3. Suppose the government has imposed a tax of ₹3 per unit of sale of salt. How does it affect the equilibrium price and quantity?

Ans.

1. At equilibrium
qD = 1000 – p …(1)
qS = 700 + 2p …(2)
qD = qS
1000 − p = 700 + 2p
300 = 3p
100 = p
p = ₹100
qd = 1000-100
[Substituting the value of p in equation (1)]
= 900 units
So,
the equilibrium price is ₹100 and equilibrium quantity is 900 units.
2. New quantity supplied (qs) ...(3)
qs = 400 + 2p
At equilibrium qD = q′S
1000 − p = 400 + 2p
600 = 3p
200 = p
p = ₹200
Prior to the increase in the price of input, the equilibrium price was `100, and after the rise in input’s price, the equilibrium price is ₹200.
So,
the change in the equilibrium price is ₹100 (200 − 100).
qd = 1000 – P
= 1000 – 200 = 800 units
[Subtitling the value of p in equation (1)]
= 800 units
The change in the equilibrium quantity is 100 units (i.e., 900 − 800 units).
Yes, this change is obvious, as due to the change in the input’s price, the cost of producing salt has increased that will shift the marginal cost curve leftward and move the supply curve to the left. A leftward shift in the supply curve results in a rise in the equilibrium price and a fall in the equilibrium quantity.
3. The imposition of tax of ₹3 per unit of salt sold will raise the cost of producing salt. This will shift the supply curve leftwards and the quantity supplied equation will become
ys = 700 + 2(p − 3) ...(4)
At equilibrium
yd = ys
1000 − p = 700 + 2(p − 3)
1000 − p = 700 + 2p − 6
306 = 3p
p = ₹102
Substituting the value of p in equation (4)
yd = 1000 − p
yd = 1000 − 102
yd= 898 units
Thus, the imposition of tax of ₹3 per unit of salt sold will result in an increase in the price of salt from ₹100 to ₹102. The equilibrium quantity falls from 900 units to 898 units.

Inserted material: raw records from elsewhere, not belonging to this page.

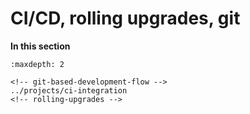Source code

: # CI/CD, rolling upgrades, git


**In this section**
```{toctree}
:maxdepth: 2

<!-- git-based-development-flow -->
../projects/ci-integration
<!-- rolling-upgrades -->
``` 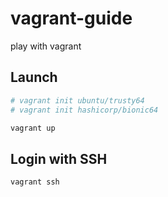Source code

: # vagrant-guide
play with vagrant

## Launch

```sh
# vagrant init ubuntu/trusty64
# vagrant init hashicorp/bionic64

vagrant up

```

## Login with SSH

```sh
vagrant ssh
```
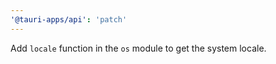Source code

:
 ```yaml
---
'@tauri-apps/api': 'patch'
---
```


Add `locale` function in the `os` module to get the system locale.
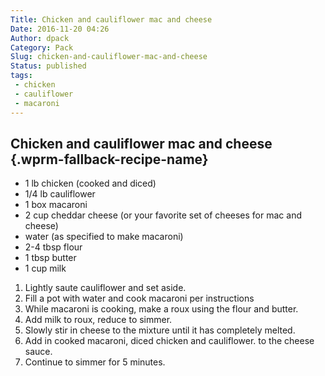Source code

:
 ```yaml
---
Title: Chicken and cauliflower mac and cheese
Date: 2016-11-20 04:26
Author: dpack
Category: Pack
Slug: chicken-and-cauliflower-mac-and-cheese
Status: published
tags:
 - chicken
 - cauliflower
 - macaroni
---
```


<!--WPRM Recipe 96-->

<div class="wprm-fallback-recipe">

Chicken and cauliflower mac and cheese {.wprm-fallback-recipe-name}
--------------------------------------

<div class="wprm-fallback-recipe-ingredients">

-   1 lb chicken (cooked and diced)
-   1/4 lb cauliflower
-   1 box macaroni
-   2 cup cheddar cheese (or your favorite set of cheeses for mac and cheese)
-   water (as specified to make macaroni)
-   2-4 tbsp flour
-   1 tbsp butter
-   1 cup milk

</div>

<div class="wprm-fallback-recipe-instructions">

1.  Lightly saute cauliflower and set aside.
2.  Fill a pot with water and cook macaroni per instructions
3.  While macaroni is cooking, make a roux using the flour and butter.
4.  Add milk to roux, reduce to simmer.
5.  Slowly stir in cheese to the mixture until it has completely melted.
6.  Add in cooked macaroni, diced chicken and cauliflower. to the cheese sauce.
7.  Continue to simmer for 5 minutes.

</div>

<div class="wprm-fallback-recipe-notes">

</div>

</div>

<!--End WPRM Recipe-->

25. Suppose the market determined rent for apartments is too high for common people to afford. If the government comes forward to help those seeking apartments on rent by imposing control on rent, what impact will it have on the market for apartments?

Ans. In case the Government imposes price ceiling (means upper limit that a good or service cannot be charged over this price) that can be charged as rent of apartments results in decline in equilibrium price.

The following figure shows the situation of price ceiling for apartments.
The market demand for apartments is depicted by the D1D1 curve and the supply of apartments is depicted by S1S1. The equilibrium price determined is R and the equilibrium quantity is q1.
If the government steps in and imposes rent ceiling (maximum rent) equivalent to RG, then at this rent, there will be an excess demand. The quantity of apartments demanded will be qd. Whereas, the quantity of apartments supplied is qs. So, there exists an excess demand equivalent to qd − qs. At the rate RG, common people can afford apartments to live in, which earlier they were not able to. However, besides this positive effect of imposition of maximum rent, it might happen that some landlords indulge in the practice of black marketing and offer apartments for rent at comparatively higher price.